November 09, 2015, Kitchener, Ontario
Posted by: Robert Deutschmann, Personal Injury Lawyer
Heard Before: Adjudicator Jeffrey Musson
Dater of Decision: October 9, 2015
Mr. Austin Benson was hurt in a car accident on June 23, 2013 and sought accident benefits from Belair. When the parties were unable to resolve their disputes through mediation and Mr. Benson applied for arbitration at the FSCP.
The issues in this Preliminary Issue Hearing are:
Did Mr. Benson's incident using an All-Terrain Vehicle (“ATV”) in the province of British Columbia, meet the definition of an automobile “accident” under Section 3(1) of the SABS, and thus, entitle him to accident benefit coverage under the SABS?

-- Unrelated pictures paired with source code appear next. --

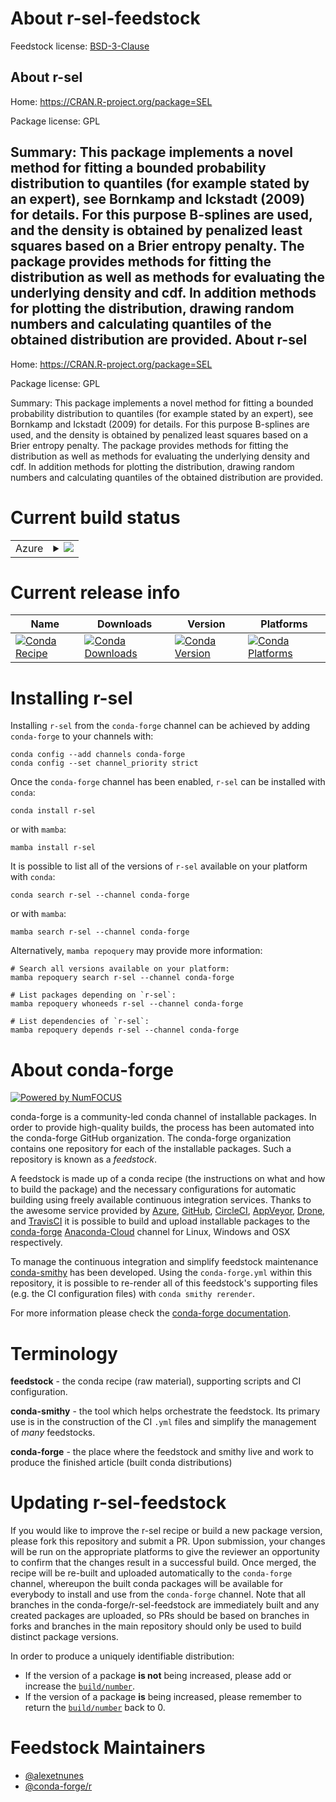 About r-sel-feedstock
=====================

Feedstock license: [BSD-3-Clause](https://github.com/conda-forge/r-sel-feedstock/blob/main/LICENSE.txt)

About r-sel
-----------

Home: https://CRAN.R-project.org/package=SEL

Package license: GPL

Summary: This package implements a novel method for fitting a bounded probability distribution to quantiles (for example stated by an expert), see Bornkamp and Ickstadt (2009) for details.  For this purpose B-splines are used, and the density is obtained by penalized least squares based on a Brier entropy penalty.  The package provides methods for fitting the distribution as well as methods for evaluating the underlying density and cdf. In addition methods for plotting the distribution, drawing random numbers and calculating quantiles of the obtained distribution are provided.
About r-sel
-----------

Home: https://CRAN.R-project.org/package=SEL

Package license: GPL

Summary: This package implements a novel method for fitting a bounded probability distribution to quantiles (for example stated by an expert), see Bornkamp and Ickstadt (2009) for details.  For this purpose B-splines are used, and the density is obtained by penalized least squares based on a Brier entropy penalty.  The package provides methods for fitting the distribution as well as methods for evaluating the underlying density and cdf. In addition methods for plotting the distribution, drawing random numbers and calculating quantiles of the obtained distribution are provided.

Current build status
====================


<table>
    
  <tr>
    <td>Azure</td>
    <td>
      <details>
        <summary>
          <a href="https://dev.azure.com/conda-forge/feedstock-builds/_build/latest?definitionId=1594&branchName=main">
            <img src="https://dev.azure.com/conda-forge/feedstock-builds/_apis/build/status/r-sel-feedstock?branchName=main">
          </a>
        </summary>
        <table>
          <thead><tr><th>Variant</th><th>Status</th></tr></thead>
          <tbody><tr>
              <td>linux_64_r_base4.2</td>
              <td>
                <a href="https://dev.azure.com/conda-forge/feedstock-builds/_build/latest?definitionId=1594&branchName=main">
                  <img src="https://dev.azure.com/conda-forge/feedstock-builds/_apis/build/status/r-sel-feedstock?branchName=main&jobName=linux&configuration=linux%20linux_64_r_base4.2" alt="variant">
                </a>
              </td>
            </tr><tr>
              <td>linux_64_r_base4.3</td>
              <td>
                <a href="https://dev.azure.com/conda-forge/feedstock-builds/_build/latest?definitionId=1594&branchName=main">
                  <img src="https://dev.azure.com/conda-forge/feedstock-builds/_apis/build/status/r-sel-feedstock?branchName=main&jobName=linux&configuration=linux%20linux_64_r_base4.3" alt="variant">
                </a>
              </td>
            </tr><tr>
              <td>osx_64_r_base4.2</td>
              <td>
                <a href="https://dev.azure.com/conda-forge/feedstock-builds/_build/latest?definitionId=1594&branchName=main">
                  <img src="https://dev.azure.com/conda-forge/feedstock-builds/_apis/build/status/r-sel-feedstock?branchName=main&jobName=osx&configuration=osx%20osx_64_r_base4.2" alt="variant">
                </a>
              </td>
            </tr><tr>
              <td>osx_64_r_base4.3</td>
              <td>
                <a href="https://dev.azure.com/conda-forge/feedstock-builds/_build/latest?definitionId=1594&branchName=main">
                  <img src="https://dev.azure.com/conda-forge/feedstock-builds/_apis/build/status/r-sel-feedstock?branchName=main&jobName=osx&configuration=osx%20osx_64_r_base4.3" alt="variant">
                </a>
              </td>
            </tr><tr>
              <td>win_64</td>
              <td>
                <a href="https://dev.azure.com/conda-forge/feedstock-builds/_build/latest?definitionId=1594&branchName=main">
                  <img src="https://dev.azure.com/conda-forge/feedstock-builds/_apis/build/status/r-sel-feedstock?branchName=main&jobName=win&configuration=win%20win_64_" alt="variant">
                </a>
              </td>
            </tr>
          </tbody>
        </table>
      </details>
    </td>
  </tr>
</table>

Current release info
====================

| Name | Downloads | Version | Platforms |
| --- | --- | --- | --- |
| [![Conda Recipe](https://img.shields.io/badge/recipe-r--sel-green.svg)](https://anaconda.org/conda-forge/r-sel) | [![Conda Downloads](https://img.shields.io/conda/dn/conda-forge/r-sel.svg)](https://anaconda.org/conda-forge/r-sel) | [![Conda Version](https://img.shields.io/conda/vn/conda-forge/r-sel.svg)](https://anaconda.org/conda-forge/r-sel) | [![Conda Platforms](https://img.shields.io/conda/pn/conda-forge/r-sel.svg)](https://anaconda.org/conda-forge/r-sel) |

Installing r-sel
================

Installing `r-sel` from the `conda-forge` channel can be achieved by adding `conda-forge` to your channels with:

```
conda config --add channels conda-forge
conda config --set channel_priority strict
```

Once the `conda-forge` channel has been enabled, `r-sel` can be installed with `conda`:

```
conda install r-sel
```

or with `mamba`:

```
mamba install r-sel
```

It is possible to list all of the versions of `r-sel` available on your platform with `conda`:

```
conda search r-sel --channel conda-forge
```

or with `mamba`:

```
mamba search r-sel --channel conda-forge
```

Alternatively, `mamba repoquery` may provide more information:

```
# Search all versions available on your platform:
mamba repoquery search r-sel --channel conda-forge

# List packages depending on `r-sel`:
mamba repoquery whoneeds r-sel --channel conda-forge

# List dependencies of `r-sel`:
mamba repoquery depends r-sel --channel conda-forge
```


About conda-forge
=================

[![Powered by
NumFOCUS](https://img.shields.io/badge/powered%20by-NumFOCUS-orange.svg?style=flat&colorA=E1523D&colorB=007D8A)](https://numfocus.org)

conda-forge is a community-led conda channel of installable packages.
In order to provide high-quality builds, the process has been automated into the
conda-forge GitHub organization. The conda-forge organization contains one repository
for each of the installable packages. Such a repository is known as a *feedstock*.

A feedstock is made up of a conda recipe (the instructions on what and how to build
the package) and the necessary configurations for automatic building using freely
available continuous integration services. Thanks to the awesome service provided by
[Azure](https://azure.microsoft.com/en-us/services/devops/), [GitHub](https://github.com/),
[CircleCI](https://circleci.com/), [AppVeyor](https://www.appveyor.com/),
[Drone](https://cloud.drone.io/welcome), and [TravisCI](https://travis-ci.com/)
it is possible to build and upload installable packages to the
[conda-forge](https://anaconda.org/conda-forge) [Anaconda-Cloud](https://anaconda.org/)
channel for Linux, Windows and OSX respectively.

To manage the continuous integration and simplify feedstock maintenance
[conda-smithy](https://github.com/conda-forge/conda-smithy) has been developed.
Using the ``conda-forge.yml`` within this repository, it is possible to re-render all of
this feedstock's supporting files (e.g. the CI configuration files) with ``conda smithy rerender``.

For more information please check the [conda-forge documentation](https://conda-forge.org/docs/).

Terminology
===========

**feedstock** - the conda recipe (raw material), supporting scripts and CI configuration.

**conda-smithy** - the tool which helps orchestrate the feedstock.
                   Its primary use is in the construction of the CI ``.yml`` files
                   and simplify the management of *many* feedstocks.

**conda-forge** - the place where the feedstock and smithy live and work to
                  produce the finished article (built conda distributions)


Updating r-sel-feedstock
========================

If you would like to improve the r-sel recipe or build a new
package version, please fork this repository and submit a PR. Upon submission,
your changes will be run on the appropriate platforms to give the reviewer an
opportunity to confirm that the changes result in a successful build. Once
merged, the recipe will be re-built and uploaded automatically to the
`conda-forge` channel, whereupon the built conda packages will be available for
everybody to install and use from the `conda-forge` channel.
Note that all branches in the conda-forge/r-sel-feedstock are
immediately built and any created packages are uploaded, so PRs should be based
on branches in forks and branches in the main repository should only be used to
build distinct package versions.

In order to produce a uniquely identifiable distribution:
 * If the version of a package **is not** being increased, please add or increase
   the [``build/number``](https://docs.conda.io/projects/conda-build/en/latest/resources/define-metadata.html#build-number-and-string).
 * If the version of a package **is** being increased, please remember to return
   the [``build/number``](https://docs.conda.io/projects/conda-build/en/latest/resources/define-metadata.html#build-number-and-string)
   back to 0.

Feedstock Maintainers
=====================

* [@alexetnunes](https://github.com/alexetnunes/)
* [@conda-forge/r](https://github.com/conda-forge/r/)

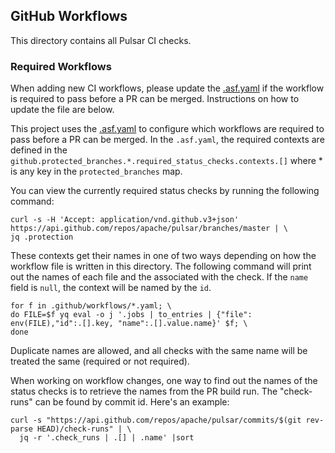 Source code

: <!--

    Licensed to the Apache Software Foundation (ASF) under one
    or more contributor license agreements.  See the NOTICE file
    distributed with this work for additional information
    regarding copyright ownership.  The ASF licenses this file
    to you under the Apache License, Version 2.0 (the
    "License"); you may not use this file except in compliance
    with the License.  You may obtain a copy of the License at

      http://www.apache.org/licenses/LICENSE-2.0

    Unless required by applicable law or agreed to in writing,
    software distributed under the License is distributed on an
    "AS IS" BASIS, WITHOUT WARRANTIES OR CONDITIONS OF ANY
    KIND, either express or implied.  See the License for the
    specific language governing permissions and limitations
    under the License.

-->

## GitHub Workflows

This directory contains all Pulsar CI checks.

### Required Workflows

When adding new CI workflows, please update the [.asf.yaml](../../.asf.yaml) if the workflow is required to pass before
a PR can be merged. Instructions on how to update the file are below.

This project uses the [.asf.yaml](../../.asf.yaml) to configure which workflows are required to pass before a PR can
be merged. In the `.asf.yaml`, the required contexts are defined in the `github.protected_branches.*.required_status_checks.contexts.[]`
where * is any key in the `protected_branches` map.

You can view the currently required status checks by running the following command:

```shell
curl -s -H 'Accept: application/vnd.github.v3+json' https://api.github.com/repos/apache/pulsar/branches/master | \
jq .protection
```

These contexts get their names in one of two ways depending on how the workflow file is written in this directory. The
following command will print out the names of each file and the associated with the check. If the `name` field is `null`,
the context will be named by the `id`.

```shell
for f in .github/workflows/*.yaml; \
do FILE=$f yq eval -o j '.jobs | to_entries | {"file": env(FILE),"id":.[].key, "name":.[].value.name}' $f; \
done
```

Duplicate names are allowed, and all checks with the same name will be treated the same (required or not required).

When working on workflow changes, one way to find out the names of the status checks is to retrieve the names
from the PR build run. The "check-runs" can be found by commit id. Here's an example:

```shell
curl -s "https://api.github.com/repos/apache/pulsar/commits/$(git rev-parse HEAD)/check-runs" | \
  jq -r '.check_runs | .[] | .name' |sort
```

Mr. Benson’s incident, which occurred while utilizing an ATV in the province of British Columbia, does not meet the definition of an automobile “accident”, under Section 3(1) of the SABS, and therefore, does not entitle Mr. Benson to accident benefit coverage under the SABS.
Mr. Benson, 20, was riding on the rear seat of the ATV as a passenger. Mr. Benson was thrown off the back of the ATV and sustained a head injury which rendered him unconscious. He was working in British Columbia, but his official residence is in the Province of Ontario. Mr. Benson was insured for automobile coverage on a policy issued under the laws of the Province of Ontario through Belair. The ATV driver Mr. Askin resides in the Province of British Columbia, and the driver is the owner of the ATV involved in his accident.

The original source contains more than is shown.